When I conduct a manual BP test in R, like so
model <- lm(Y~X, data = dataset)
summary(model)
# BP Test
adj_model <- lm(resid(model)^2 ~ dataset$X)
summary(adj_model)
I get an F statistic of 18.74:
> summary(adj_model)
Call:
lm(formula = resid(model)^2 ~ dataset$X)
Residuals:
Min 1Q Median 3Q Max
-186.517 -47.607 -6.497 36.640 269.204
Coefficients:
Estimate Std. Error t value Pr(>|t|)
(Intercept) -53.869 36.477 -1.477 0.150889
dataset$X 8.895 2.055 4.329 0.000173 ***
---
Signif. codes: 0 ‘***’ 0.001 ‘**’ 0.01 ‘*’ 0.05 ‘.’ 0.1 ‘ ’ 1
Residual standard error: 97.41 on 28 degrees of freedom
Multiple R-squared: 0.401, Adjusted R-squared: 0.3796
F-statistic: 18.74 on 1 and 28 DF, p-value: 0.0001728
There are 30 observations in the sample, and the model has a multiple R^2 of 0.401 with just the one regressor.

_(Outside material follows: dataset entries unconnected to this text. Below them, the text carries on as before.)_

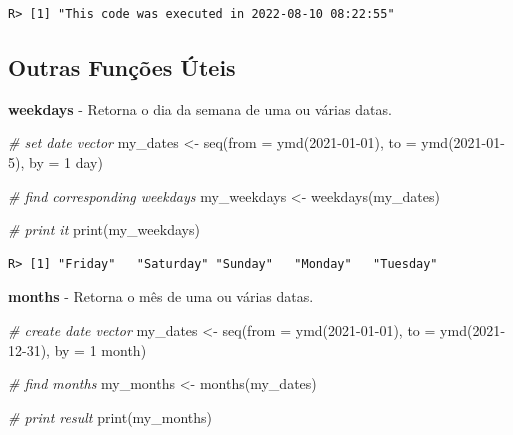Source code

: \documentclass[
  11pt,
]{book}
\newenvironment{Shaded}{\begin{snugshade}}{\end{snugshade}}
\newcommand{\AttributeTok}[1]{\textcolor[rgb]{0.61,0.61,0.61}{#1}}
\newcommand{\CommentTok}[1]{\textcolor[rgb]{0.37,0.37,0.37}{\textit{#1}}}
\newcommand{\FunctionTok}[1]{\textcolor[rgb]{0,0,0}{#1}}
\newcommand{\NormalTok}[1]{#1}
\newcommand{\OtherTok}[1]{\textcolor[rgb]{0.37,0.37,0.37}{#1}}
\newcommand{\StringTok}[1]{\textcolor[rgb]{0.5,0.5,0.5}{#1}}
\begin{document}
\begin{verbatim}
R> [1] "This code was executed in 2022-08-10 08:22:55"
\end{verbatim}

\hypertarget{outras-funuxe7uxf5es-uxfateis-5}{%
\subsection{Outras Funções Úteis}\label{outras-funuxe7uxf5es-uxfateis-5}}

\textbf{weekdays} - Retorna o dia da semana de uma ou várias datas.

\begin{Shaded}
\begin{Highlighting}[]
\CommentTok{\# set date vector}
\NormalTok{my\_dates }\OtherTok{\textless{}{-}} \FunctionTok{seq}\NormalTok{(}\AttributeTok{from =} \FunctionTok{ymd}\NormalTok{(}\StringTok{\textquotesingle{}2021{-}01{-}01\textquotesingle{}}\NormalTok{),}
                \AttributeTok{to =} \FunctionTok{ymd}\NormalTok{(}\StringTok{\textquotesingle{}2021{-}01{-}5\textquotesingle{}}\NormalTok{),}
                \AttributeTok{by =} \StringTok{\textquotesingle{}1 day\textquotesingle{}}\NormalTok{)}

\CommentTok{\# find corresponding weekdays}
\NormalTok{my\_weekdays }\OtherTok{\textless{}{-}} \FunctionTok{weekdays}\NormalTok{(my\_dates)}

\CommentTok{\# print it}
\FunctionTok{print}\NormalTok{(my\_weekdays)}
\end{Highlighting}
\end{Shaded}

\begin{verbatim}
R> [1] "Friday"   "Saturday" "Sunday"   "Monday"   "Tuesday"
\end{verbatim}

\textbf{months} - Retorna o mês de uma ou várias datas.

\begin{Shaded}
\begin{Highlighting}[]
\CommentTok{\# create date vector}
\NormalTok{my\_dates }\OtherTok{\textless{}{-}} \FunctionTok{seq}\NormalTok{(}\AttributeTok{from =} \FunctionTok{ymd}\NormalTok{(}\StringTok{\textquotesingle{}2021{-}01{-}01\textquotesingle{}}\NormalTok{),}
                \AttributeTok{to =} \FunctionTok{ymd}\NormalTok{(}\StringTok{\textquotesingle{}2021{-}12{-}31\textquotesingle{}}\NormalTok{),}
                \AttributeTok{by =} \StringTok{\textquotesingle{}1 month\textquotesingle{}}\NormalTok{)}

\CommentTok{\# find months}
\NormalTok{my\_months }\OtherTok{\textless{}{-}} \FunctionTok{months}\NormalTok{(my\_dates)}

\CommentTok{\# print result}
\FunctionTok{print}\NormalTok{(my\_months)}
\end{Highlighting}
\end{Shaded}
\end{document}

So if I use a calculator to get the F statistic, the result is the same as above:
F=\frac{0.401\div(2-1)}{(1-0.401)\div(30-2)}=18.74
But when I use the bptest()
function from the lmtest
library, I get something completely different:
> bptest(model)
studentized Breusch-Pagan test
data: model
BP = 12.029, df = 1, p-value = 0.0005237
I thought that this might have something to do with the 'studentisation', but even when I turn this off, I still get a result that isn't close to 18.74:
> bptest(model, studentize = FALSE)
Breusch-Pagan test
data: model
BP = 12.599, df = 1, p-value = 0.0003859
How can these discrepancies be explained?